French imperialism has pursued a far more aggressive foreign policy over the past four years, with then-president Nicolas Sarkozy sending troops into Ivory Coast in 2011, then leading the campaign for the US-NATO war against Libya. Since taking office in 2012, Hollande has escalated still further, with French intervention in Mali and the Central African Republic, both former French colonies, and now reversing course on Iraq.
France has considerable commercial interests in the Kurdish region, mainly in the oil industry, where the French firm Total announced discovery last October of new oil and gas fields about 60 miles from Irbil. (See: “France backs renewed US war in Iraq”).
While stepping up its military intervention, the Obama administration has also pushed ahead with a settling of accounts in Baghdad with Prime Minister Nouri al-Maliki, who has been designated to take the fall for the debacle facing the puppet regime established by the US invasion and occupation of Iraq.
Under intense US pressure, the newly elected president Fouad Musam named a Shiite politician from Maliki’s own Dawa Party to replace Maliki as Prime Minister. Haider al-Abadi was elected last month as a deputy prime minister, making him the highest-ranking Shiite officeholder under Maliki. He will now have 30 days to form a new cabinet.

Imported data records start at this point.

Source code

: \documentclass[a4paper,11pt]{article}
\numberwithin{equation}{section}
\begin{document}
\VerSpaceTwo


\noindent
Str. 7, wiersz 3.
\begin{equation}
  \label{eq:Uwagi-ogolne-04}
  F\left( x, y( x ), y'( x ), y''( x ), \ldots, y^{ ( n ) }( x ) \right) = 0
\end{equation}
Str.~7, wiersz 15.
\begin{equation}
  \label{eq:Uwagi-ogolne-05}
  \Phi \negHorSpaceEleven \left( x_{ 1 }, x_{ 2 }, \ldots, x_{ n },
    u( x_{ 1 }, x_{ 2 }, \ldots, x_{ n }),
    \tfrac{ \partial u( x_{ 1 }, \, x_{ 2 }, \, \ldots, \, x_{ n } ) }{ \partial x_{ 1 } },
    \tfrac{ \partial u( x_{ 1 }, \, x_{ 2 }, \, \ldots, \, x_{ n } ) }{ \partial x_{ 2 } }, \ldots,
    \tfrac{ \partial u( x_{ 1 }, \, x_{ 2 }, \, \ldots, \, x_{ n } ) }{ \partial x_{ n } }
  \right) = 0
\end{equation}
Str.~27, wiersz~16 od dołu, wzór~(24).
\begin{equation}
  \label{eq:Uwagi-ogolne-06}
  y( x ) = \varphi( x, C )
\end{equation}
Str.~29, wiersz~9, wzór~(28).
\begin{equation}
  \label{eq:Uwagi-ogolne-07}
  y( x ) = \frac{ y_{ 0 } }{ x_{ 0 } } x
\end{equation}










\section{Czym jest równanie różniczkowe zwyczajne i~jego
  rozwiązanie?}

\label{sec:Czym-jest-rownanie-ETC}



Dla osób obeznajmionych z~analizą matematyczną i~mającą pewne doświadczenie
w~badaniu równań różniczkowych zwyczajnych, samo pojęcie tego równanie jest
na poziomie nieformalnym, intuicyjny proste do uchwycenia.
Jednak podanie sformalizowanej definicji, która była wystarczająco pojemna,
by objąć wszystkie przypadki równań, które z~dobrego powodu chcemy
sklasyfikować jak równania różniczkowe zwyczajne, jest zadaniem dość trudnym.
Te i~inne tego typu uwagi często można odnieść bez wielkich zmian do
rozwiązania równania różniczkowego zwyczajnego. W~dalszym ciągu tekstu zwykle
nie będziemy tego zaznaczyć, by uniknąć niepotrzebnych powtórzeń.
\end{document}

After initially mobilizing military forces on the streets of Baghdad and encouraging demonstrations by political supporters, Maliki backed off Wednesday. He conceded that the struggle over the position of prime minister would be settled through the courts, which have already ruled against him on several constitutional challenges, and not by force of arms.
Maliki’s televised speech Wednesday was defiant in tone, denouncing President Massoum for carrying out “a coup against the constitution and the political process,” and even claiming that his own removal would do more damage to the country than the Sunni uprising led by ISIS.
But the now lame-duck prime minister has told military units not to intervene, after he received direct threats from Washington that all US aid would be cut off in the event of a pro-Maliki coup.
Secretary of State John Kerry made the starkest warning, declaring, “There should be no use of force, no introduction of troops or militias into this moment of democracy for Iraq.” He added, “There will be little international support of any kind whatsoever for anything that deviates from the legitimate constitutional process that is in place and being worked on now.”
The cynicism here is breathtaking. The US government routinely ignores the “legitimate constitutional process” of any country where it wants to oust an uncooperative government—see Ukraine, Syria, Honduras and Thailand, just in the recent period—or seeks a rapprochement with an important ally, like the Egyptian military, which rules by the bloodiest methods.
The apparent coup de grace for Maliki came Tuesday, with the declaration by Iran, his principal ally, that it was satisfied with the choice of al-Abadi as a replacement. Several powerful pro-Iranian militias in Baghdad, including Asaib Ahl al-Haq and the Badr Brigade, have already declared their support for al-Abadi.
Maliki is now reportedly discussing the terms of his own removal, including possible positions in a government headed by al-Abadi, as well as guarantees against prosecution and for his physical safety.